_Exercise_. Within the records below is a range that opens at the line with "Our aim in introducing distributive goals" and closes at the line with "Of course this". Return that range word for word, both ends included, and only that range.
(Information provided)
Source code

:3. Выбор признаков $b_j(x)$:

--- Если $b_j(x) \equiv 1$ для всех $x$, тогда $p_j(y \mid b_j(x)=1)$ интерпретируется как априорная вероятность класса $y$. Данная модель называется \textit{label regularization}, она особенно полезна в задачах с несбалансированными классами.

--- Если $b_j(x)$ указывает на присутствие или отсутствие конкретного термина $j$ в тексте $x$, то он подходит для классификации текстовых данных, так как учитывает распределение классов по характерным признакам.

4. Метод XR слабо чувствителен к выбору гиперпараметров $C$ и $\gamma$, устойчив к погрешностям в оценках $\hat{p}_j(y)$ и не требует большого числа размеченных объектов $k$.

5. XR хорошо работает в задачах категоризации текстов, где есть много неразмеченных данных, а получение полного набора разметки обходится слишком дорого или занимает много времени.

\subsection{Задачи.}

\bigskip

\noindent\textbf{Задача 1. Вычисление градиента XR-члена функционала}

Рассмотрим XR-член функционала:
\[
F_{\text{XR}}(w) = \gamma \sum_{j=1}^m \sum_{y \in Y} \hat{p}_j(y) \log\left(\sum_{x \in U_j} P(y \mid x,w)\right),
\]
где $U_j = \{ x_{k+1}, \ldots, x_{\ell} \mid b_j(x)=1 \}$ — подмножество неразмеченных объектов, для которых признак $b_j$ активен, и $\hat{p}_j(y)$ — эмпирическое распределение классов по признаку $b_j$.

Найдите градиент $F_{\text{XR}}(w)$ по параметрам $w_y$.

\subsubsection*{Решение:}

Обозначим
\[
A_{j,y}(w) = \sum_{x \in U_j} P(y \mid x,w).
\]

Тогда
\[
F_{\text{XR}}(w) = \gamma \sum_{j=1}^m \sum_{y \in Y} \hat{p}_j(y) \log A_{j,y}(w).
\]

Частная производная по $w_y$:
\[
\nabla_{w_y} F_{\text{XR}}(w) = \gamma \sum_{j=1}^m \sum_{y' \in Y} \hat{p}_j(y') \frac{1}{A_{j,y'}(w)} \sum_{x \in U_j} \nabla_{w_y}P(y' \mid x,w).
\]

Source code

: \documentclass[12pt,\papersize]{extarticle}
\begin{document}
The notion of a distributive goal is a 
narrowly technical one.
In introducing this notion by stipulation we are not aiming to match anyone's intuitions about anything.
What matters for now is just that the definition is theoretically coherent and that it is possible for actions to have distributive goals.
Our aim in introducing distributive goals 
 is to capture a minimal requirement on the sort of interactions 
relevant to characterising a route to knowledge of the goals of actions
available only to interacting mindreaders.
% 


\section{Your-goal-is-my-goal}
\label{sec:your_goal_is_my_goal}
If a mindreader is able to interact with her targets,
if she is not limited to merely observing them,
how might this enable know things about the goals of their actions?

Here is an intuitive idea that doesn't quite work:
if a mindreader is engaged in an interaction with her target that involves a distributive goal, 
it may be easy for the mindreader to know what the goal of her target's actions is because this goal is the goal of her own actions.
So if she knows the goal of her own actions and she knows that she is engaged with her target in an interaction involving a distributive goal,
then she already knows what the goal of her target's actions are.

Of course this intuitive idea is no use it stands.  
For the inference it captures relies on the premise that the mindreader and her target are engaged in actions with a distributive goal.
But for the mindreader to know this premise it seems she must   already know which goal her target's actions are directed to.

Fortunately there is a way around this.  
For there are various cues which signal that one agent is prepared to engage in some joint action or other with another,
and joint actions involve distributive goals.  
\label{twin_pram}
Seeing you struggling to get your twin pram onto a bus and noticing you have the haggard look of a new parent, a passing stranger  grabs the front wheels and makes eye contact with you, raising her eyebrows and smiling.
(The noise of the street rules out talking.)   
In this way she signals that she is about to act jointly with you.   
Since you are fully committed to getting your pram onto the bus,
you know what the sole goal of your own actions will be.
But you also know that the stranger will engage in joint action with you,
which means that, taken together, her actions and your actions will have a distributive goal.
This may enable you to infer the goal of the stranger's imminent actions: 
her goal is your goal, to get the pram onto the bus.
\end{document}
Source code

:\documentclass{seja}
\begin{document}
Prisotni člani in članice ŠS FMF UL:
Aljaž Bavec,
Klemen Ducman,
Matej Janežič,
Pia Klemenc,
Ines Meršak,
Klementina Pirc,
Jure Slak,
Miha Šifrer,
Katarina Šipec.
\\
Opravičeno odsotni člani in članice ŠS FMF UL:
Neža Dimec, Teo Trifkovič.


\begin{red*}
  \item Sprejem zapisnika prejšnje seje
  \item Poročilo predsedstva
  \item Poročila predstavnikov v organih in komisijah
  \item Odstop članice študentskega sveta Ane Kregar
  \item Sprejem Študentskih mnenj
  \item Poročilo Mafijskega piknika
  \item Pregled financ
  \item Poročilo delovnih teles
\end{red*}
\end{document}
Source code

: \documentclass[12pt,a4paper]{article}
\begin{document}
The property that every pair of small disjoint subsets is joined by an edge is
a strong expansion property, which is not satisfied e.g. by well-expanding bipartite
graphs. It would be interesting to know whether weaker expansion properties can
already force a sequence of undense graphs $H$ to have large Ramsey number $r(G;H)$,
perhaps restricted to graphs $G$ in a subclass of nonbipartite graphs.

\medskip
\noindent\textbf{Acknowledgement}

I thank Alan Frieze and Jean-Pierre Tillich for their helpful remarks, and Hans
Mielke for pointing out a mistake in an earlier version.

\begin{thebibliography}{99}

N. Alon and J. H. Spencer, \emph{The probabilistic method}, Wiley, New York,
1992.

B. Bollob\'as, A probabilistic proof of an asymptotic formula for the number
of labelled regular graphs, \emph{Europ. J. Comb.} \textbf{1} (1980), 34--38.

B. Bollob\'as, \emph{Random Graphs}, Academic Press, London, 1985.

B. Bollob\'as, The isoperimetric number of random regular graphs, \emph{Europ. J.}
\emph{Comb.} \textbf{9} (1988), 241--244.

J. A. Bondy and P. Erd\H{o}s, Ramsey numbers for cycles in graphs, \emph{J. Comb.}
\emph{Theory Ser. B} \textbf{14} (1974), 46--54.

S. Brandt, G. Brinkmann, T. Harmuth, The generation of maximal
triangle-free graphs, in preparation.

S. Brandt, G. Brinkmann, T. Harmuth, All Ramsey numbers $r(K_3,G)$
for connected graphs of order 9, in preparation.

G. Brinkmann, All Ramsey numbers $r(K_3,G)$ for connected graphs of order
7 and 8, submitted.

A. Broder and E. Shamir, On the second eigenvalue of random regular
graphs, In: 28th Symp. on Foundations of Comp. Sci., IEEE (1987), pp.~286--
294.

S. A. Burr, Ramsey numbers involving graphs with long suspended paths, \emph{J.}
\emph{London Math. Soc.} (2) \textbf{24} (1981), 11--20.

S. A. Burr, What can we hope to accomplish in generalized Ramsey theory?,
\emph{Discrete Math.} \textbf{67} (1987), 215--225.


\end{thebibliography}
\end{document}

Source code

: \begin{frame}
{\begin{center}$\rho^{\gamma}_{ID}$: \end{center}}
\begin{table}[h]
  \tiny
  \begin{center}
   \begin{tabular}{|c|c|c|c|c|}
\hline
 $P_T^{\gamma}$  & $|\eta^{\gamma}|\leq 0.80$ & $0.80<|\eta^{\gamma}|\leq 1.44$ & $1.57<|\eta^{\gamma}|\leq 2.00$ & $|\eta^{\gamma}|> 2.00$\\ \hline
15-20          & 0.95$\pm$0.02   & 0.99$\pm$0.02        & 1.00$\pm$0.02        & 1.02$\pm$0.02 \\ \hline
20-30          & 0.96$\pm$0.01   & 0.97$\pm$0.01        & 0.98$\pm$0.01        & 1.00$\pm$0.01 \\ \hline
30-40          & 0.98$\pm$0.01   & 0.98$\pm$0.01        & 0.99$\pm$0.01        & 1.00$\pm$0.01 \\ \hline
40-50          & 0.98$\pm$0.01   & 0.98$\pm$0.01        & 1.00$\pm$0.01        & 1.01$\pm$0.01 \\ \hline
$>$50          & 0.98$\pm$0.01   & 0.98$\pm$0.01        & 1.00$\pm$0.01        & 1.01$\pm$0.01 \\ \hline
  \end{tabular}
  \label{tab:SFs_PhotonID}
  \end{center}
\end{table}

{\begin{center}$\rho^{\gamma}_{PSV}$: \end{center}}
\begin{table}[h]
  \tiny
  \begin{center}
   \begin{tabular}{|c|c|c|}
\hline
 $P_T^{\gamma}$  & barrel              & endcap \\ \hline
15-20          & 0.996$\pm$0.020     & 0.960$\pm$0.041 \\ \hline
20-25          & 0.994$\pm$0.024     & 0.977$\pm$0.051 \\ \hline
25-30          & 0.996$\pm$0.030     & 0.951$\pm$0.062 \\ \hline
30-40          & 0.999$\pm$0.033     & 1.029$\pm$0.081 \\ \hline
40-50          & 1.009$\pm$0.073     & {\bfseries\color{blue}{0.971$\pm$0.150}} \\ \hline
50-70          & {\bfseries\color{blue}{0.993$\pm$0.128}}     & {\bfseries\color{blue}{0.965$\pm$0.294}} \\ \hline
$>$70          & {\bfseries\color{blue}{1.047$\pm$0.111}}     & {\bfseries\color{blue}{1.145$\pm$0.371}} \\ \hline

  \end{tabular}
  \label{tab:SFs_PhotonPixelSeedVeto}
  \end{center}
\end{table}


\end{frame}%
(End Information provided)
_Answer_.
Our aim in introducing distributive goals 
 is to capture a minimal requirement on the sort of interactions 
relevant to characterising a route to knowledge of the goals of actions
available only to interacting mindreaders.
% 


\section{Your-goal-is-my-goal}
\label{sec:your_goal_is_my_goal}
If a mindreader is able to interact with her targets,
if she is not limited to merely observing them,
how might this enable know things about the goals of their actions?

Here is an intuitive idea that doesn't quite work:
if a mindreader is engaged in an interaction with her target that involves a distributive goal, 
it may be easy for the mindreader to know what the goal of her target's actions is because this goal is the goal of her own actions.
So if she knows the goal of her own actions and she knows that she is engaged with her target in an interaction involving a distributive goal,
then she already knows what the goal of her target's actions are.

Of course this intuitive idea is no use it stands.  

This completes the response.